* THE DATA

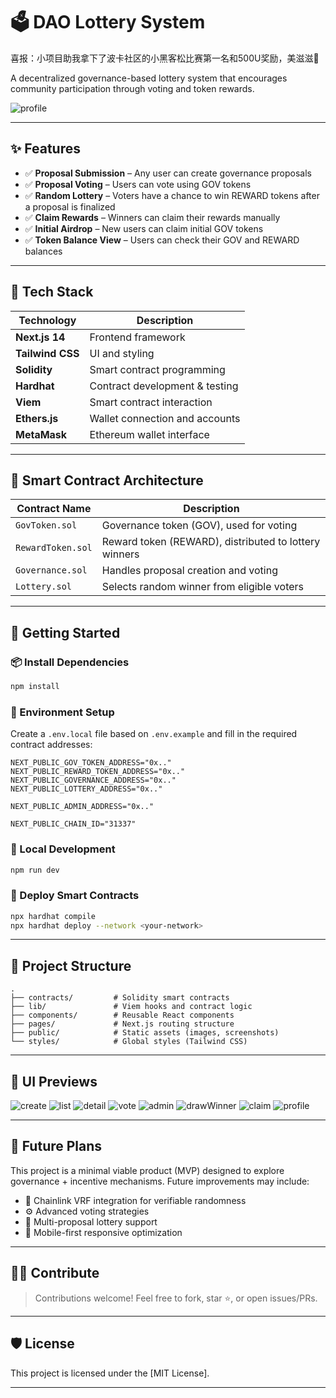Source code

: # 🗳️ DAO Lottery System

喜报：小项目助我拿下了波卡社区的小黑客松比赛第一名和500U奖励，美滋滋🤪

A decentralized governance-based lottery system that encourages community participation through voting and token rewards.

![profile](https://pic1.imgdb.cn/item/680b21ca58cb8da5c8cab059.png)

---

## ✨ Features

- ✅ **Proposal Submission** – Any user can create governance proposals
- ✅ **Proposal Voting** – Users can vote using GOV tokens
- ✅ **Random Lottery** – Voters have a chance to win REWARD tokens after a proposal is finalized
- ✅ **Claim Rewards** – Winners can claim their rewards manually
- ✅ **Initial Airdrop** – New users can claim initial GOV tokens
- ✅ **Token Balance View** – Users can check their GOV and REWARD balances

---

## 🧱 Tech Stack

| Technology       | Description                      |
|------------------|----------------------------------|
| **Next.js 14**   | Frontend framework               |
| **Tailwind CSS** | UI and styling                   |
| **Solidity**     | Smart contract programming       |
| **Hardhat**      | Contract development & testing   |
| **Viem**         | Smart contract interaction       |
| **Ethers.js**    | Wallet connection and accounts   |
| **MetaMask**     | Ethereum wallet interface        |

---

## 🧩 Smart Contract Architecture

| Contract Name      | Description                                       |
|--------------------|---------------------------------------------------|
| `GovToken.sol`     | Governance token (GOV), used for voting           |
| `RewardToken.sol`  | Reward token (REWARD), distributed to lottery winners |
| `Governance.sol`   | Handles proposal creation and voting              |
| `Lottery.sol`      | Selects random winner from eligible voters        |

---

## 🚀 Getting Started

### 📦 Install Dependencies

```bash
npm install
```

### 🔧 Environment Setup

Create a `.env.local` file based on `.env.example` and fill in the required contract addresses:

```env
NEXT_PUBLIC_GOV_TOKEN_ADDRESS="0x.."
NEXT_PUBLIC_REWARD_TOKEN_ADDRESS="0x.."
NEXT_PUBLIC_GOVERNANCE_ADDRESS="0x.."
NEXT_PUBLIC_LOTTERY_ADDRESS="0x.."

NEXT_PUBLIC_ADMIN_ADDRESS="0x.."

NEXT_PUBLIC_CHAIN_ID="31337"
```

### 🧪 Local Development

```bash
npm run dev
```

### 🔨 Deploy Smart Contracts

```bash
npx hardhat compile
npx hardhat deploy --network <your-network>
```

---

## 📁 Project Structure

```
.
├── contracts/         # Solidity smart contracts
├── lib/               # Viem hooks and contract logic
├── components/        # Reusable React components
├── pages/             # Next.js routing structure
├── public/            # Static assets (images, screenshots)
└── styles/            # Global styles (Tailwind CSS)
```

---

## 📸 UI Previews

![create](https://pic1.imgdb.cn/item/680b1e9d58cb8da5c8ca9f3f.png)
![list](https://pic1.imgdb.cn/item/680b1eec58cb8da5c8caa040.png)
![detail](https://pic1.imgdb.cn/item/680b1f8658cb8da5c8caa3de.png)
![vote](https://pic1.imgdb.cn/item/680b1f9d58cb8da5c8caa4ae.png)
![admin](https://pic1.imgdb.cn/item/680b207658cb8da5c8caa740.png)
![drawWinner](https://pic1.imgdb.cn/item/680b211058cb8da5c8caacfc.png)
![claim](https://pic1.imgdb.cn/item/680b215558cb8da5c8caafbc.png)
![profile](https://pic1.imgdb.cn/item/680b21ca58cb8da5c8cab059.png)

---

## 🎯 Future Plans

This project is a minimal viable product (MVP) designed to explore governance + incentive mechanisms. Future improvements may include:

- 🔐 Chainlink VRF integration for verifiable randomness
- ⚙️ Advanced voting strategies
- 🔄 Multi-proposal lottery support
- 📱 Mobile-first responsive optimization

---

## 🧑‍💻 Contribute

> Contributions welcome! Feel free to fork, star ⭐, or open issues/PRs.

---

## 🛡️ License

This project is licensed under the [MIT License].

---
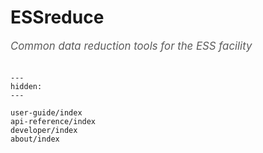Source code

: # ESSreduce

<span style="font-size:1.2em;font-style:italic;color:#5a5a5a">
  Common data reduction tools for the ESS facility
  </br></br>
</span>

```{toctree}
---
hidden:
---

user-guide/index
api-reference/index
developer/index
about/index
```
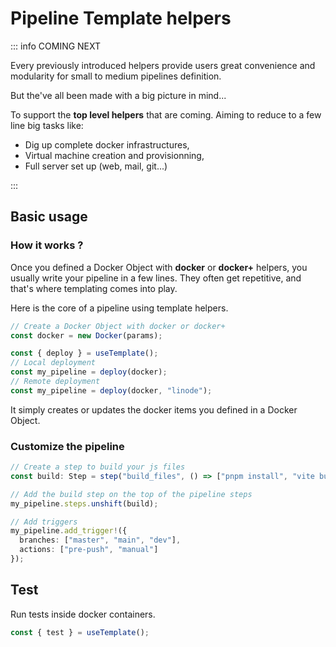 # Pipeline Template helpers <Badge type="danger" text="alpha" />

::: info COMING NEXT

Every previously introduced helpers provide users great convenience and modularity
for small to medium pipelines definition.

But the've all been made with a big picture in mind...

To support the **top level helpers** that are coming.
Aiming to reduce to a few line big tasks like:

- Dig up complete docker infrastructures,
- Virtual machine creation and provisionning,
- Full server set up (web, mail, git...)

:::

## Basic usage

### How it works ?

Once you defined a Docker Object with **docker** or **docker+** helpers,
you usually write your pipeline in a few lines.
They often get repetitive, and that's where templating comes into play.

Here is the core of a pipeline using template helpers.

```ts
// Create a Docker Object with docker or docker+
const docker = new Docker(params);

const { deploy } = useTemplate();
// Local deployment
const my_pipeline = deploy(docker);
// Remote deployment
const my_pipeline = deploy(docker, "linode");
```

It simply creates or updates the docker items you defined in a Docker Object.

### Customize the pipeline

```ts
// Create a step to build your js files
const build: Step = step("build_files", () => ["pnpm install", "vite build"]);

// Add the build step on the top of the pipeline steps
my_pipeline.steps.unshift(build);

// Add triggers
my_pipeline.add_trigger!({
  branches: ["master", "main", "dev"],
  actions: ["pre-push", "manual"]
});
```

## Test

Run tests inside docker containers.

```ts
const { test } = useTemplate();
```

* WHAT YOU WILL DO
Reproduce verbatim the lines above, from the line with "UI and styling" through the line with "Wallet connection and".

* EXERCISE RESPONSE
| **Tailwind CSS** | UI and styling                   |
| **Solidity**     | Smart contract programming       |
| **Hardhat**      | Contract development & testing   |
| **Viem**         | Smart contract interaction       |
| **Ethers.js**    | Wallet connection and accounts   |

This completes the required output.